## About this task:
Images do not belong in the copy. Retype all the entries below exactly.

## Records to use:

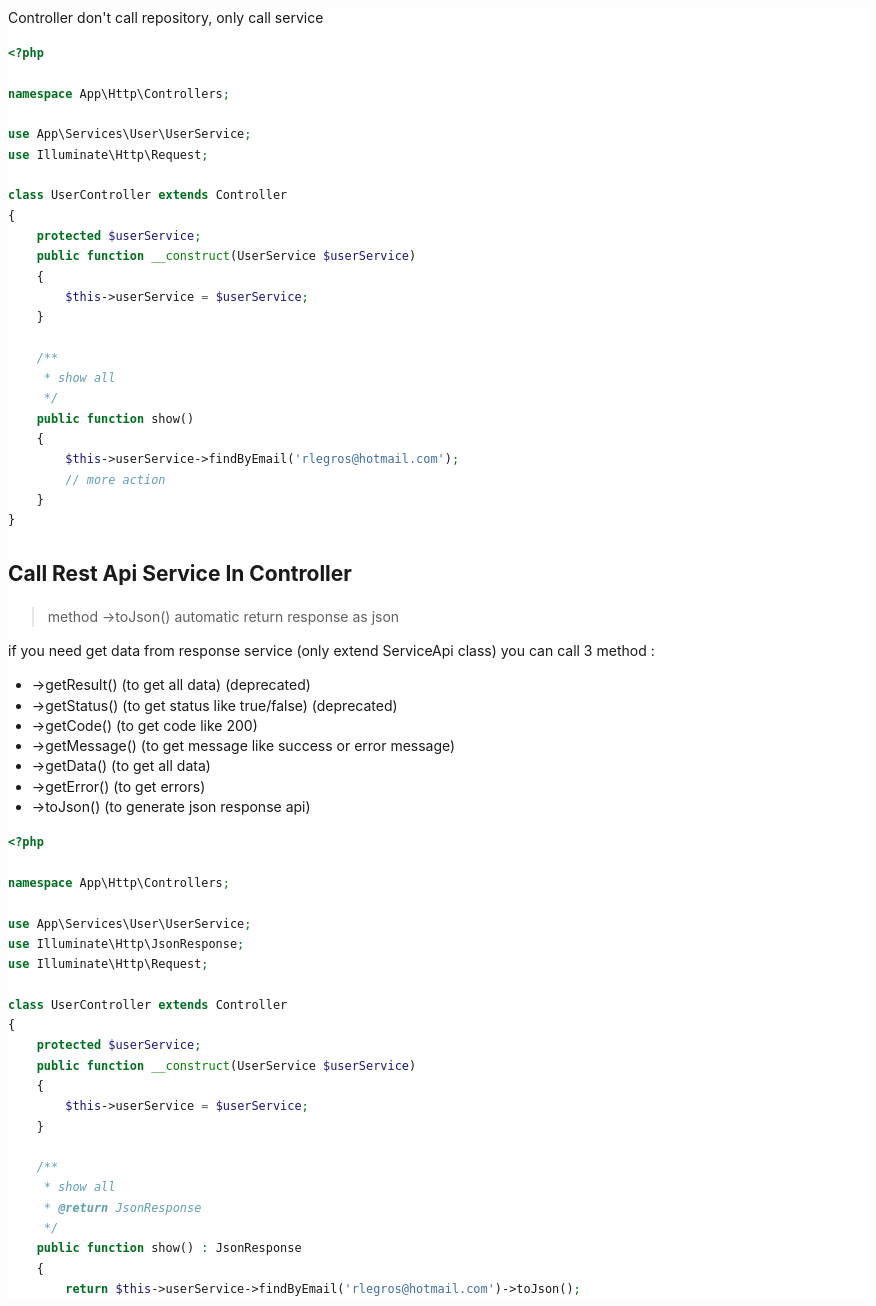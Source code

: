 Controller don't call repository, only call service

```php
<?php

namespace App\Http\Controllers;

use App\Services\User\UserService;
use Illuminate\Http\Request;

class UserController extends Controller
{
    protected $userService;
    public function __construct(UserService $userService)
    {
        $this->userService = $userService;
    }

    /**
     * show all
     */
    public function show()
    {
        $this->userService->findByEmail('rlegros@hotmail.com');
        // more action
    }
}
```

## Call Rest Api Service In Controller
> method ->toJson() automatic return response as json

if you need get data from response service (only extend ServiceApi class) you can call 3 method :
- ->getResult() (to get all data) (deprecated)
- ->getStatus() (to get status like true/false) (deprecated)
- ->getCode() (to get code like 200)
- ->getMessage() (to get message like success or error message)
- ->getData() (to get all data)
- ->getError() (to get errors)
- ->toJson() (to generate json response api)
```php
<?php

namespace App\Http\Controllers;

use App\Services\User\UserService;
use Illuminate\Http\JsonResponse;
use Illuminate\Http\Request;

class UserController extends Controller
{
    protected $userService;
    public function __construct(UserService $userService)
    {
        $this->userService = $userService;
    }
    
    /**
     * show all
     * @return JsonResponse
     */
    public function show() : JsonResponse
    {
        return $this->userService->findByEmail('rlegros@hotmail.com')->toJson();
```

## Exercise response:
Source code

: Controller don't call repository, only call service

```php
<?php

namespace App\Http\Controllers;

use App\Services\User\UserService;
use Illuminate\Http\Request;

class UserController extends Controller
{
    protected $userService;
    public function __construct(UserService $userService)
    {
        $this->userService = $userService;
    }

    /**
     * show all
     */
    public function show()
    {
        $this->userService->findByEmail('rlegros@hotmail.com');
        // more action
    }
}
```

## Call Rest Api Service In Controller
> method ->toJson() automatic return response as json

if you need get data from response service (only extend ServiceApi class) you can call 3 method :
- ->getResult() (to get all data) (deprecated)
- ->getStatus() (to get status like true/false) (deprecated)
- ->getCode() (to get code like 200)
- ->getMessage() (to get message like success or error message)
- ->getData() (to get all data)
- ->getError() (to get errors)
- ->toJson() (to generate json response api)
```php
<?php

namespace App\Http\Controllers;

use App\Services\User\UserService;
use Illuminate\Http\JsonResponse;
use Illuminate\Http\Request;

class UserController extends Controller
{
    protected $userService;
    public function __construct(UserService $userService)
    {
        $this->userService = $userService;
    }
    
    /**
     * show all
     * @return JsonResponse
     */
    public function show() : JsonResponse
    {
        return $this->userService->findByEmail('rlegros@hotmail.com')->toJson();
```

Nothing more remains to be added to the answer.